August 20, 2004
On one of my recent trips to the pool the what's-my-time bug bit me again. So I started watching the clock at the end of the pool. Nice, big digital numbers that even I could read. I was going pretty well, too: 3 minutes for 100m, 7 for 200, 10 for 300, etc. up till 30 minutes for 900m. I was feeling pretty good about that; I was still going pretty strong and I wasn't taking particularly long breaks (I'd guess them at about 5-10 seconds), and was only taking them at 100-meter intervals.
Then my foot cramped up. I know what you're thinking, because I thought it too -- I didn't think there was anything in my foot that was capable of cramping up. But there is, and it did. I performed the World's Ugliest Breaststroke to return to the edge of the pool without kicking and tried to rub that cramp out of my foot. A couple minutes later three of my toes are still trying to make a fist and my arch still hurts, so I decide to bag it for the day and limp back to the locker room.
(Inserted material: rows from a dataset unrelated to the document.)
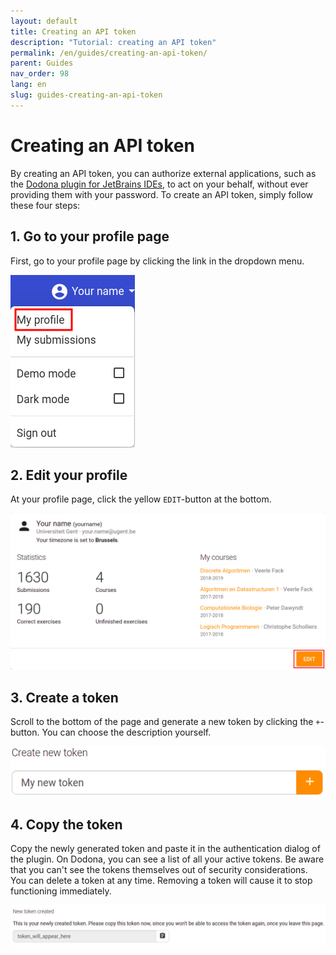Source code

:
 ```yaml
---
layout: default
title: Creating an API token
description: "Tutorial: creating an API token"
permalink: /en/guides/creating-an-api-token/
parent: Guides
nav_order: 98
lang: en
slug: guides-creating-an-api-token
---
```


# Creating an API token

By creating an API token, you can authorize external applications, such as the [Dodona plugin for JetBrains IDEs](https://plugins.jetbrains.com/plugin/11166-dodona), to act on your behalf, without ever providing them with your password. To create an API token, simply follow these four steps:

## 1. Go to your profile page

First, go to your profile page by clicking the link in the dropdown menu.

![My Profile](my-profile.png)

## 2. Edit your profile

At your profile page, click the yellow `EDIT`-button at the bottom.

![Edit your profile](edit.png)

## 3. Create a token

Scroll to the bottom of the page and generate a new token by clicking the `+`-button. You can choose the description yourself.

![Create a token](create-new-token.png)

## 4. Copy the token

Copy the newly generated token and paste it in the authentication dialog of the plugin. On Dodona, you can see a list of all your active tokens. Be aware that you can't see the tokens themselves out of security considerations. You can delete a token at any time. Removing a token will cause it to stop functioning immediately.

![Token generated](token-generated.png)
The walking helped a bit; it forced the toes to bend away from the direction they were cramping, and by the time I got back to my car I was OK. But I've decided that about the worst place to cramp up is in the middle of a pool that's deeper than you are tall. I'm just glad it was only a foot; I'd have been really boned if something would've prvented me from getting to the side. I'm embarrassed enough walking around with my beer gut flapping in the breeze to worry about getting rescued in an indoor pool.
And of course I went back for the next one. Lightning never stikes twice, and all that.